Legal traps and electronic security  are secreted everywhere.
Instructions for grovelling are necessary for the uninitiated and unimpressed 


So as you know Sir Roger has been stood over by the rozzers of the Whitlam Industry, accused of the most nefarious crimes in the most aggressive tones. Almost as terrifying as the big boys threatening him for his lunch money.

To help the dear reader understand the response which follows, here, first, are excerpts from that letter from the Whitlam Institute which was rushed by email, with a copy by snail, under the hand of one “Helen” but actually from the desk of an “Allison” (who knows?). All one really knows about “Helen” is that she appears to be a ‘torturer’ or (to put it another way) ‘abominable power point presenter’:




Therefore in the spirit of that letter Sir Roger’s amanuensis replied as follows (Part 1 today):


Gosh! Comrade!

This is exciting, isn’t it? To be accused of “procuring”! Sir Roger feels he has at last achieved the heady heights of infamous celebrity enjoyed by Berlusconi and Strauss-Kahn!  

Who even for a moment suspected that a t-shirt splashed with the logo could ever be suspected of being sanctioned by the arrogant old codger?
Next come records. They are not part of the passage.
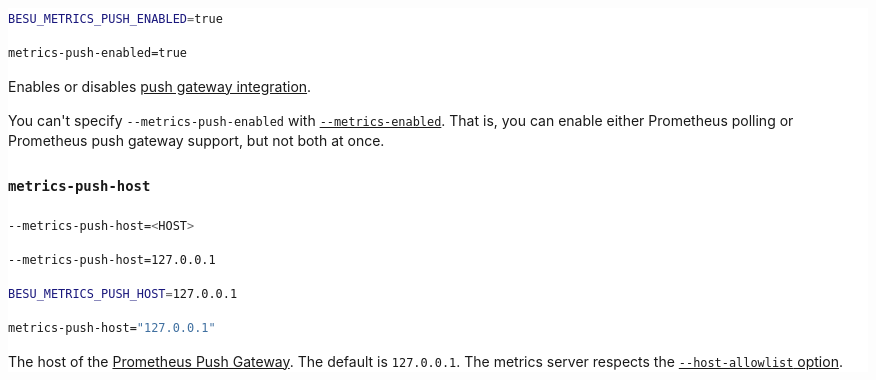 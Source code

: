 </TabItem>

<TabItem value="Environment variable" label="Environment variable">

```bash
BESU_METRICS_PUSH_ENABLED=true
```

</TabItem>

<TabItem value="Configuration file" label="Configuration file">

```bash
metrics-push-enabled=true
```

</TabItem>

</Tabs>

Enables or disables [push gateway integration].

You can't specify `--metrics-push-enabled` with [`--metrics-enabled`](#metrics-enabled). That is, you can enable either Prometheus polling or Prometheus push gateway support, but not both at once.

### `metrics-push-host`

<Tabs>

<TabItem value="Syntax" label="Syntax" default>

```bash
--metrics-push-host=<HOST>
```

</TabItem>

<TabItem value="Example" label="Example">

```bash
--metrics-push-host=127.0.0.1
```

</TabItem>

<TabItem value="Environment variable" label="Environment variable">

```bash
BESU_METRICS_PUSH_HOST=127.0.0.1
```

</TabItem>

<TabItem value="Configuration file" label="Configuration file">

```bash
metrics-push-host="127.0.0.1"
```

</TabItem>

</Tabs>

The host of the [Prometheus Push Gateway](https://github.com/prometheus/pushgateway). The default is `127.0.0.1`. The metrics server respects the [`--host-allowlist` option](#host-allowlist).


[push gateway integration]: ../../how-to/monitor/metrics.md#running-prometheus-with-besu-in-push-mode
[JWT provider's public key file]: ../../how-to/use-besu-api/authenticate.md#jwt-public-key-authentication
Only those who knew that The Great Man’s now immortally corporatised self is also now legally wagon-encircled.

Ought one to turn oneself into the police tonight? Might one wait till tomorrow? Will one need to pack one’s pyjamas? What sort of a sentence do you think one might get (were you to win)?

One says, “were you to win” because who knows for sure if a judge would find that the (now ex-) t-shirt was “passing off”?

One knows you can’t. Not till the judge puts the black cap on.

Since your concern is to protect the income of the Mighty Whitlam Edifice one can inform you that the Institute has lost no income in this matter. One finds no historic record of a sale of the allegedly offensive t-shirt and it is no longer offered for sale on the Values Australia website or at cafepress.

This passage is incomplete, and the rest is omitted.